2016.12.10, Day -1 Transit
Boston to Patagonia, as the bird flies, is ~5800 miles. It’s been a long and drawn out two days flying from Boston to Dallas, then to Santiago, and then finally, Puerto Natales: and so we’ve begun our first trip to South America! (En route was also Ann’s first layover in Texas, which included a surprisingly delicious BBQ dinner in the airport, and Chewie’s first time losing his ATM card in a foreign country.)
We spent the afternoon exploring this small port town and picking up some final supplies for the trek. It’s rather chilly and windy here even in the summer. Boats are rocking on whitecaps, and snow patches still hug dark mountaintops (Ann has been referring to them as orcas). Unexpectedly we’ve become a source of bemusement for the locals. Chewie espied our cab driver post on Facebook “Just picked up two Japanese tourists from the US.” She was also completely skeptical of our ability to cross a single lane street, and got out of the car to supervise...
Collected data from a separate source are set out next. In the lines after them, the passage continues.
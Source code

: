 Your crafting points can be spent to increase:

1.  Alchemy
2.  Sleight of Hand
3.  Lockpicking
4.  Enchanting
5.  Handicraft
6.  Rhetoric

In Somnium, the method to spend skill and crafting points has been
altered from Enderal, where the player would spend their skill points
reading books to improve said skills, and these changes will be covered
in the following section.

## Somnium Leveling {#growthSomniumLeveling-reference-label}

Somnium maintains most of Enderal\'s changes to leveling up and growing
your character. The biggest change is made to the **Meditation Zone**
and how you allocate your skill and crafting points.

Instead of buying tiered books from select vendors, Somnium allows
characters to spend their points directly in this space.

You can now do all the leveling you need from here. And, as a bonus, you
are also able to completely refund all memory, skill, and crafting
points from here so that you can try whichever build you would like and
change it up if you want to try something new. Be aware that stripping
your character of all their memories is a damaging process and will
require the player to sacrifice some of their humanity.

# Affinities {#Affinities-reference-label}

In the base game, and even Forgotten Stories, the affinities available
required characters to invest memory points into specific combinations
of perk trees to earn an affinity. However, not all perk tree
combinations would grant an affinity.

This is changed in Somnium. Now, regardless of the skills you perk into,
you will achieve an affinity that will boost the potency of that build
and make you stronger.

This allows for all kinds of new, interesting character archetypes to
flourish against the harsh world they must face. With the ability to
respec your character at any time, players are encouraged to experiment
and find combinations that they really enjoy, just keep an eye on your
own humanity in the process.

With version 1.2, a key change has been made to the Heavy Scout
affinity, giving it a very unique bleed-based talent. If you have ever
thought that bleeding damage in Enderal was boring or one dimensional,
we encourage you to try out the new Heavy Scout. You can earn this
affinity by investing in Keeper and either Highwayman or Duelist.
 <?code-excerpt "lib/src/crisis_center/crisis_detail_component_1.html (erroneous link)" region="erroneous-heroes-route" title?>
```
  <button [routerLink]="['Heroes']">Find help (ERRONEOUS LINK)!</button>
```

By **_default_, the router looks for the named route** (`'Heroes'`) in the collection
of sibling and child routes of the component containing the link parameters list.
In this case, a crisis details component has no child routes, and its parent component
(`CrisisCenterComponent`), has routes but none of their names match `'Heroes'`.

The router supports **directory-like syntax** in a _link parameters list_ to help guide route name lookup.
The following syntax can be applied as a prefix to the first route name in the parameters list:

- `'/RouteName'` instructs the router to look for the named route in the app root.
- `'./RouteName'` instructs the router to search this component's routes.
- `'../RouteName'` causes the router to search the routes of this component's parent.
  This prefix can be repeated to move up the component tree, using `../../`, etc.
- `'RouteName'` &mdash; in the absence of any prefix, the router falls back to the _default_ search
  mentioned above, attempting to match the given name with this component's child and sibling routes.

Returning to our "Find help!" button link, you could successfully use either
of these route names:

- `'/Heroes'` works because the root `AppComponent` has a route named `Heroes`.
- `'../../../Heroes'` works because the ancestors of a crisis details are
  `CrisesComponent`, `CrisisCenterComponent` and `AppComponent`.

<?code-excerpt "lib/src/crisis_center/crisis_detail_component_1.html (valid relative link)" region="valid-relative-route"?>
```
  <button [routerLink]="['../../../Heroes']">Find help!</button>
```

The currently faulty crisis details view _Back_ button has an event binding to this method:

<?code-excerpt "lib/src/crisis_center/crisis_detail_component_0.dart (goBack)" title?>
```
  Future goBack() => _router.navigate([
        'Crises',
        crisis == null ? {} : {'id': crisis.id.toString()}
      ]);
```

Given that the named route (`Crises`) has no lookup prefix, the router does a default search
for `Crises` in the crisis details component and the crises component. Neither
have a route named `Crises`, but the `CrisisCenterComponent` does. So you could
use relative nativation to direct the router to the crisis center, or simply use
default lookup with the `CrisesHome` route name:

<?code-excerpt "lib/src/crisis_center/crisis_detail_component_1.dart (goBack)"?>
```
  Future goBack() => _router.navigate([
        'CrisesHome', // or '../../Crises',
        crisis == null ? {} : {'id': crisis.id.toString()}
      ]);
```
Back at the hotel, we’ve laid out our cargo, the culmination of a few months of planning and experimenting in BOS, along with newer acquisitions from PNT:
- Zpacks duplex flex tent (with poles), Enlightened Equipment Accomplice quilt, Exped hyperlite duo airpad, Sea-to-Summit pillows, and schnozzle: 6.17 lbs.
- Because we went ultralight on everything else, we could indulge ourselves with ~15lb of camera gear. Nikon D700: 58mm f1.2, 20mm f4, 75-150mm f3.5. Canon 5DM2: just 24mm TS-E f3.5 II. Gitzo carbon fiber tripod (still 3lbs!). And accessories.
- Locally bought dried fruits, nuts, fuel canister, and a lighter: things we thought wouldn’t go through customs (we declared food but it turned out that the inspectors didn’t care enough to look in the right bag).
- Ann’s last minute, self-sewn ultralight, waterproof, and untested camera bags – hopefully they’ll do okay!
- The ramen were a late addition as well, after we realized they’re actually great value in terms of volume/weight per calorie, and, we love ramen.
- Having chafed ankles already on transit, Ann made yet another last minute decision to pick up a pair of trail runners. She’s hoping to god this act, in defiance of all counsels, is going to work out.
- Opening the huge #10 can of Mountain House breakfast skillet was our last great challenge before hitting the trails. The decision to leave behind the can opener does seem a bit silly now. (Fortunately, the waitress at Afrigonia – which is, by the way, a fantastic restaurant with the juiciest 8-rib lamb chops and king crabs, both local specialties apparently – took pity on us and had the kitchen staff open it.)
- Total fully-loaded pack-weight was probably close to 40lbs for Chewie and 25lbs for Ann at the start of the adventure.
For the next few days we’ll be traveling ~60 miles by the most ancient means of transportation: walking around the Torres del Paine National Park.
2016.12.11, Day 0 Puerto Natales
Today was all desolation in Puerto Natales. It’s Sunday, and nothing was open. We wandered purposelessly around the ghostly streets in a cold drizzle, before catching the afternoon bus out of town.
At first glance the landscape here is vaguely reminiscent of Iceland. It’s hills after weather-eroded hills, only here there are more shrubs and trees, and tall grasses in place of moss-covered hraun. When we arrived at Hotel Lago Grey, we were in for an unwelcome surprise: the boat we were planning on taking to Refugio Grey to start our hike apparently broke down yesterday. The stories vary: it got tangled in a mass of ropes or hit a newly calved iceberg, but either way, the engine is fried and will take days to fix. On top of that a group of older people apparently got stranded on the other side of the lake without overnight shelter… Uh…
Also, the weather forecasts for the next few days are not looking good, especially for Wednesday and Thursday, which are our longer days. We think that God is sabotaging our efforts to pursue a more active lifestyle.